Mission
The TRI is designed to improve the teaching strategies of rural kindergarten and first grade teachers in literacy, with a specific focus on diagnostic strategies that are effective with struggling readers who do not make reading gains using traditional reading instruction.
Our Research
The TRI is a clinical trial to examine the effectiveness of a classroom teacher intervention to help struggling readers in kindergarten and first grade. The foundation of the TRI is the promotion of teacher expertise in literacy instruction through a collaborative consultation paradigm that translates to improved student outcomes for struggling readers in the early elementary school years. As such, the TRI incorporates an experimental design in which schools are randomly assigned to either receive the intervention or to serve as 'control' sites. This allows for an accurate determination of the efficacy of the intervention.
The TRI is composed of three distinct studies that vary with regard to the delivery of consultation:
- Study One included on-site collaboration between TRI consultants and teachers, such that TRI experts traveled to rural schools in North Carolina to 'coach' teachers in individualized diagnostic instruction utilizing the TRI techniques. Findings from this study indicate that there were intent-to-treat effects of the intervention on children's gains in literacy skills.

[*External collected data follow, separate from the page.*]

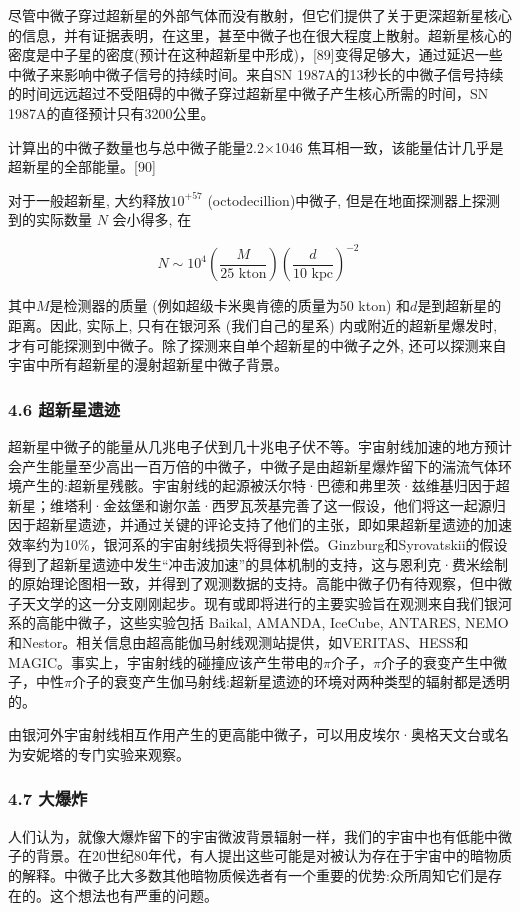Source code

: 尽管中微子穿过超新星的外部气体而没有散射，但它们提供了关于更深超新星核心的信息，并有证据表明，在这里，甚至中微子也在很大程度上散射。超新星核心的密度是中子星的密度(预计在这种超新星中形成)，[89]变得足够大，通过延迟一些中微子来影响中微子信号的持续时间。来自SN 1987A的13秒长的中微子信号持续的时间远远超过不受阻碍的中微子穿过超新星中微子产生核心所需的时间，SN 1987A的直径预计只有3200公里。

计算出的中微子数量也与总中微子能量2.2×1046 焦耳相一致，该能量估计几乎是超新星的全部能量。[90]

对于一般超新星, 大约释放$10^{+57}$ (octodecillion)中微子, 但是在地面探测器上探测到的实际数量 $N$ 会小得多, 在

$$N \sim 10^4 \left( \frac{M}{25\text{ kton}} \right) \left( \frac{d}{10\text{ kpc}}\right)^{-2}~$$

其中$M$是检测器的质量 (例如超级卡米奥肯德的质量为50 kton) 和$d$是到超新星的距离。因此, 实际上, 只有在银河系 (我们自己的星系) 内或附近的超新星爆发时, 才有可能探测到中微子。除了探测来自单个超新星的中微子之外, 还可以探测来自宇宙中所有超新星的漫射超新星中微子背景。

\subsubsection{4.6 超新星遗迹}
超新星中微子的能量从几兆电子伏到几十兆电子伏不等。宇宙射线加速的地方预计会产生能量至少高出一百万倍的中微子，中微子是由超新星爆炸留下的湍流气体环境产生的:超新星残骸。宇宙射线的起源被沃尔特·巴德和弗里茨·兹维基归因于超新星；维塔利·金兹堡和谢尔盖·西罗瓦茨基完善了这一假设，他们将这一起源归因于超新星遗迹，并通过关键的评论支持了他们的主张，即如果超新星遗迹的加速效率约为10\%，银河系的宇宙射线损失将得到补偿。Ginzburg和Syrovatskii的假设得到了超新星遗迹中发生“冲击波加速”的具体机制的支持，这与恩利克·费米绘制的原始理论图相一致，并得到了观测数据的支持。高能中微子仍有待观察，但中微子天文学的这一分支刚刚起步。现有或即将进行的主要实验旨在观测来自我们银河系的高能中微子，这些实验包括 Baikal, AMANDA, IceCube, ANTARES, NEMO 和Nestor。相关信息由超高能伽马射线观测站提供，如VERITAS、HESS和MAGIC。事实上，宇宙射线的碰撞应该产生带电的$\pi$介子，$\pi$介子的衰变产生中微子，中性$\pi$介子的衰变产生伽马射线:超新星遗迹的环境对两种类型的辐射都是透明的。

由银河外宇宙射线相互作用产生的更高能中微子，可以用皮埃尔·奥格天文台或名为安妮塔的专门实验来观察。

\subsubsection{4.7 大爆炸}
人们认为，就像大爆炸留下的宇宙微波背景辐射一样，我们的宇宙中也有低能中微子的背景。在20世纪80年代，有人提出这些可能是对被认为存在于宇宙中的暗物质的解释。中微子比大多数其他暗物质候选者有一个重要的优势:众所周知它们是存在的。这个想法也有严重的问题。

- Study Two included the addition of web-based technology to aid in the delivery of the consultation between TRI experts and teachers. Thus, web-cameras and specialized software were used to allow University consultants to interact with distant rural communities, including schools throughout Texas and New Mexico, in addition to sites in North Carolina. Findings from this study once again reveal significant effects of the intervention on children's growth in litearcy outcomes throughout the school year.
- Study Three of the TRI is currently in progress, during which time a key component of the research design is the full incorporation of the technologically-mediated consultation model to facilitate consultant-teacher interaction and dialogue. Results from this study are anticipated in the fall of 2009.